The RustQuant::ml::regression::logistic implementation seems to work, however it is very slow.

You can profile the example in examples/ using Flamegraph via:

sudo -E cargo flamegraph --release --freq 5000 --example logistic_regression

This shows that matrix inversion is taking about 97% of the time.

commented

I'm playing around with that at the moment. It's not really necessary to know the inverse matrix explicitely, just solve the linear equation. The hessian should be symmetric and positive definite so for example conjugate gradients algorithm should do. Also the multiplication of a vector with a diagonal matrix can be done as componentwise multiplication with the diag entries.

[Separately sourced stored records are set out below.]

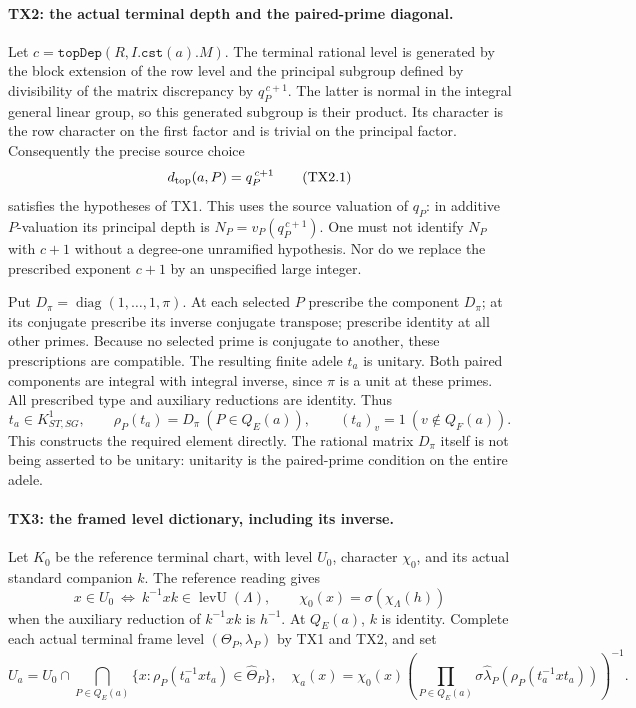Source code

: \paragraph{TX2: the actual terminal depth and the paired-prime diagonal.}
Let \(c=\texttt{topDep}(R,I.\texttt{cst}(a).M)\).
The terminal rational level is generated by the block extension of
the row level and the principal subgroup defined by divisibility
of the matrix discrepancy by \(q_P^{\,c+1}\).
The latter is normal in the integral general linear group, so this
generated subgroup is their product. Its character is the row
character on the first factor and is trivial on the principal factor.
Consequently the precise source choice
\[
 d_{\rm top}(a,P)=q_P^{\,c+1}
 \tag{TX2.1}
\]
satisfies the hypotheses of TX1. This uses the source valuation of
\(q_P\): in additive \(P\)-valuation its principal depth is
\(N_P=v_P(q_P^{\,c+1})\). One must not identify \(N_P\) with
\(c+1\) without a degree-one unramified hypothesis. Nor do we
replace the prescribed exponent \(c+1\) by an unspecified large
integer.

Put \(D_\pi=\operatorname{diag}(1,\ldots,1,\pi)\). At each
selected \(P\) prescribe the component \(D_\pi\); at its conjugate
prescribe its inverse conjugate transpose; prescribe identity at all
other primes. Because no selected prime is conjugate to another, these
prescriptions are compatible. The resulting finite adele \(t_a\)
is unitary. Both paired components are integral with integral inverse,
since \(\pi\) is a unit at these primes. All prescribed type and
auxiliary reductions are identity. Thus
\[
 t_a\in K^1_{ST,SG},\qquad
 \rho_P(t_a)=D_\pi\ (P\in Q_E(a)),\qquad
 (t_a)_v=1\ (v\notin Q_F(a)).
 \tag{TX2.2}
\]
This constructs the required element directly. The rational matrix
\(D_\pi\) itself is not being asserted to be unitary: unitarity is
the paired-prime condition on the entire adele.

\paragraph{TX3: the framed level dictionary, including its inverse.}
Let \(K_0\) be the reference terminal chart, with level \(U_0\),
character \(\chi_0\), and its actual standard companion \(k\).
The reference reading gives
\[
 x\in U_0\ \Longleftrightarrow\ k^{-1}xk\in\operatorname{levU}(\Lambda),
 \qquad
 \chi_0(x)=\sigma(\chi_\Lambda(h))
 \tag{TX3.1}
\]
when the auxiliary reduction of \(k^{-1}xk\) is \(h^{-1}\).
At \(Q_E(a)\), \(k\) is identity. Complete each actual terminal
frame level \((\Theta_P,\lambda_P)\) by TX1 and TX2, and set
\[
 U_a=U_0\cap\bigcap_{P\in Q_E(a)}
 \{x:\rho_P(t_a^{-1}xt_a)\in\widehat\Theta_P\},
 \quad
 \chi_a(x)=\chi_0(x)
 \left(\prod_{P\in Q_E(a)}
       \sigma\widehat\lambda_P(\rho_P(t_a^{-1}xt_a))\right)^{-1}.
 \tag{TX3.2}
\]

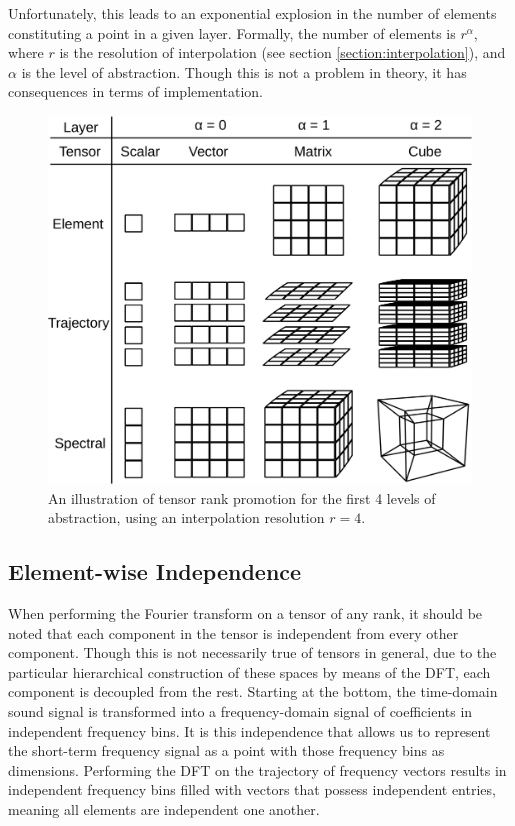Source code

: Unfortunately, this leads to an exponential explosion in the number of elements constituting a point in a given layer.  Formally, the number of elements is $r^\alpha$, where $r$ is the resolution of interpolation (see section \ref{section:interpolation}), and $\alpha$ is the level of abstraction.  Though this is not a problem in theory, it has consequences in terms of implementation.

\begin{figure}
  \centering
  \includegraphics[width=\linewidth]{fig/tensor-rank-promotion.pdf}
  \caption{An illustration of tensor rank promotion for the first 4 levels of abstraction, using an interpolation resolution $r = 4$.  }
  \label{figure:tensor-rank-promotion}
\end{figure}

\subsection{Element-wise Independence}
\label{section:elementwise-independence}

When performing the Fourier transform on a tensor of any rank, it should be noted that each component in the tensor is independent from every other component.  Though this is not necessarily true of tensors in general, due to the particular hierarchical construction of these spaces by means of the DFT, each component is decoupled from the rest.  Starting at the bottom, the time-domain sound signal is transformed into a frequency-domain signal of coefficients in independent frequency bins.  It is this independence that allows us to represent the short-term frequency signal as a point with those frequency bins as dimensions.  Performing the DFT on the trajectory of frequency vectors results in independent frequency bins filled with vectors that possess independent entries, meaning all elements are independent one another.

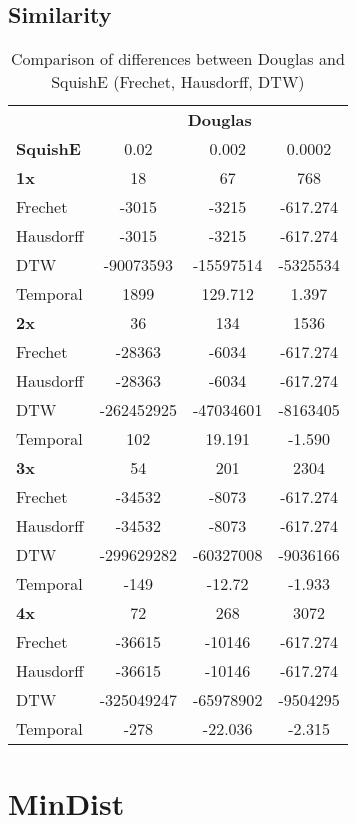 \subsection{Similarity}
\begin{table}[htbp]
	\centering
	\label{tab:douglas_vs_squish_comparison}
	\begin{tabular}{@{}lccc@{}}
		\toprule
		& \multicolumn{3}{c}{\textbf{Douglas}} \\
		\cmidrule(l){2-4}
		\textbf{SquishE} & 0.02 & 0.002 & 0.0002 \\
		\midrule
		\textbf{1x} 	& 18 	& 67 & 768 \\
		Frechet 		& -3015 & -3215 & -617.274 \\
		Hausdorff 		& -3015 	& -3215 & -617.274 \\
		DTW 			& -90073593 	& -15597514 & -5325534 \\
		Temporal 		& 1899 	& 129.712 & 1.397 \\ \midrule
		\textbf{2x} 	& 36 & 134 & 1536 \\
		Frechet 		& -28363 & -6034 & -617.274 \\
		Hausdorff 		& -28363 & -6034 & -617.274 \\
		DTW  		& -262452925 & -47034601 & -8163405 \\
		Temporal 	& 102 & 19.191 & -1.590 \\ \midrule
		\textbf{3x} 	& 54 & 201 & 2304 \\
		Frechet 		& -34532 & -8073 & -617.274 \\
		Hausdorff 		& -34532 & -8073 & -617.274 \\
		DTW 		& -299629282 & -60327008 & -9036166 \\
		Temporal 			& -149 & -12.72 & -1.933 \\ \midrule
		\textbf{4x} 	& 72 & 268 & 3072 \\
		Frechet 		& -36615 & -10146 & -617.274 \\
		Hausdorff 		& -36615 & -10146 & -617.274 \\
		DTW 		& -325049247 & -65978902 & -9504295 \\
		Temporal 			& -278 & -22.036 & -2.315 \\
		\bottomrule
	\end{tabular}
	\caption{Comparison of differences between Douglas and SquishE (Frechet, Hausdorff, DTW)}
\end{table}

\section{MinDist}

Do you plan to import algorithms from something like argmin or have everything in the crate?

commented

I was going to import argmin at some point anyway for the planned calibration module, so its not a problem to use it already, I just liked the relatively easy "closed-form" iterative setup.

I'm also going to do the MLE version of the logistic regression when I get a chance, using the RustQuant::autodiff module.

Can someone point me to a resource for what is actually being computed here? There's definitely some standard tricks to get around matrix inversion. E.g., Cholesky factorization.

commented

I was originally using: https://books.google.at/books/about/Machine_Learning.html?id=psuMEAAAQBAJ&source=kp_book_description&redir_esc=y

But my version was slow and unstable, @s3bru worked on it subsequently and pushed a nicely working version. I am unsure of how optimised it is, and there is room for improvements in terms of additional metrics we could return etc.

commented

The equations can also be found in wiki . Currently the linear equation is solved by nalgebras's LU decomposition, so the inverse isn't computed explicitely. The matrix to be inverted is of the form X^TDX with D diagonal and 0 > D_{ii}>1. So in principle it should be positive definite, so cholesky factorization would work and speed up that step by a factor of 2. I'm not sure if that's stable with floating point math though (The diagonal entries are calculated as 1-sigmoid(x) and for some input data the sigmoid can saturate).

I think the current problem size in the unit test is unecessarily large for automated testing. I think had 100000 training samples x 30 features only to check if this can be used for more realistic problem sizes...
If anyone can figure out a better way to do multiplications of a matrix with a diag-matrix in nalgebra that would be nice.